Zum Beginn der Berichtssaison macht sich in den USA Nervosität breit. Wegen der Finanzkrise werden in der US-Wirtschaft dramatisch gesunkene Gewinne erwartet.

New York - Der mächtigsten Wirtschaft der Welt droht nach einer Serie von Rekordjahren die Puste auszugehen. Nach einem bereits deutlichen Gewinnrückgang der US-Konzerne im dritten Quartal gehen Analysten auch von roten Vorzeichen im Schlussquartal 2007 aus. David Wyss, Chefökonom der Ratingagentur Standard & Poor’s, rechnet für die Unternehmen im Börsenindex S&P 500 mit einem 30-prozentigen Einbruch beim Gewinn pro Aktie. Das wäre der schärfste Rückgang seit fast fünf Jahren. Der US-Finanzdatenanbieter Thomson Financial, bei dem die Prognosen der Analysten zusammenlaufen, erwartet branchenübergreifend einen Ergebnisrückgang um knapp zehn Prozent. Mit dem Aluminium-Konzern Alcoa legt am heutigen Dienstag der erste renommierte US-Konzern seine Jahreszahlen für 2007 vor.

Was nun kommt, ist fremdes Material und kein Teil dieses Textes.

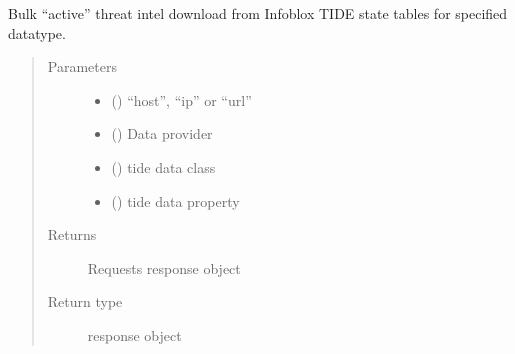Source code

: \documentclass[letterpaper,10pt,english]{sphinxmanual}
\begin{document}
\begin{fulllineitems}
\begin{fulllineitems}
\label{\detokenize{b1td-class:bloxone.b1td.tideactivefeed}}
\sphinxAtStartPar
Bulk “active” threat intel download from Infoblox TIDE state tables
for specified datatype.
\begin{quote}\begin{description}
\item[{Parameters}] \leavevmode\begin{itemize}
\item {} 
\sphinxAtStartPar
{} () \textendash{} “host”, “ip” or “url”

\item {} 
\sphinxAtStartPar
{} (\sphinxstyleliteralemphasis{\sphinxupquote{, }}) \textendash{} Data provider

\item {} 
\sphinxAtStartPar
{} (\sphinxstyleliteralemphasis{\sphinxupquote{, }}) \textendash{} tide data class

\item {} 
\sphinxAtStartPar
{} (\sphinxstyleliteralemphasis{\sphinxupquote{, }}) \textendash{} tide data property

\end{itemize}

\item[{Returns}] \leavevmode
\sphinxAtStartPar
Requests response object

\item[{Return type}] \leavevmode
\sphinxAtStartPar
response object


\end{description}
\end{quote}
\end{fulllineitems}
\end{fulllineitems}
\end{document}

Gedrückt werden die Prognosen insbesondere von den Firmen der Finanzbranche, für die im Zuge der US-Hypothekenkrise Milliardensummen abschreiben mussten. Die Analysten erwarten einen Gewinneinbruch um mehr als 60 Prozent für die Branche. Daneben senden mit der Bau- und Autobranche zwei weitere Schlüsselindustrien heftige Krisensignale. Zyklische Konsumgüterfirmen beginnen ebenfalls zu leiden, die Gewinne in dieser Branche sind schon im dritten Quartal um 22 Prozent eingebrochen, wie Thomson Financial berichtet. Das Schlimmste komme erst noch, warnt Howard Davidowitz von der New Yorker Unternehmensberatung Davidowitz Associates: „Wir befinden uns erst in Runde drei eines Zwölf-Runden-Kampfes.“

Besonders dramatisch ist die Lage in der US-Finanzbranche. Die Banken an der Wall Street müssen tausende Stellen streichen und Investitionen kappen. Allein bei der Citigroup werden nach einem Bericht des Fernsehsenders CNBC bis zu 33 000 Jobs wegfallen. Noch stärkere Auswirkungen auf die Gesamtwirtschaft sind von der Verknappung der Kreditvergabe an Verbraucher und Unternehmen zu erwarten. Einige Experten blicken deshalb pessimistisch in die Zukunft: „Die Rezession bei den Firmengewinnen hat bereits begonnen. 2008 werden wir eine Rezession der US-Wirtschaft sehen“, prophezeit David Rosenberg von Merrill Lynch seit Wochen. Auch Nouriel Roubini, renommierter Ökonom und Professor an der Stern School of Business der New York University, hält eine Rezession für unvermeidlich: „Die Frage ist nur noch, wie hart die harte Landung ausfallen wird“, schreibt Roubini in seinem Internet-Blog RGE Monitor.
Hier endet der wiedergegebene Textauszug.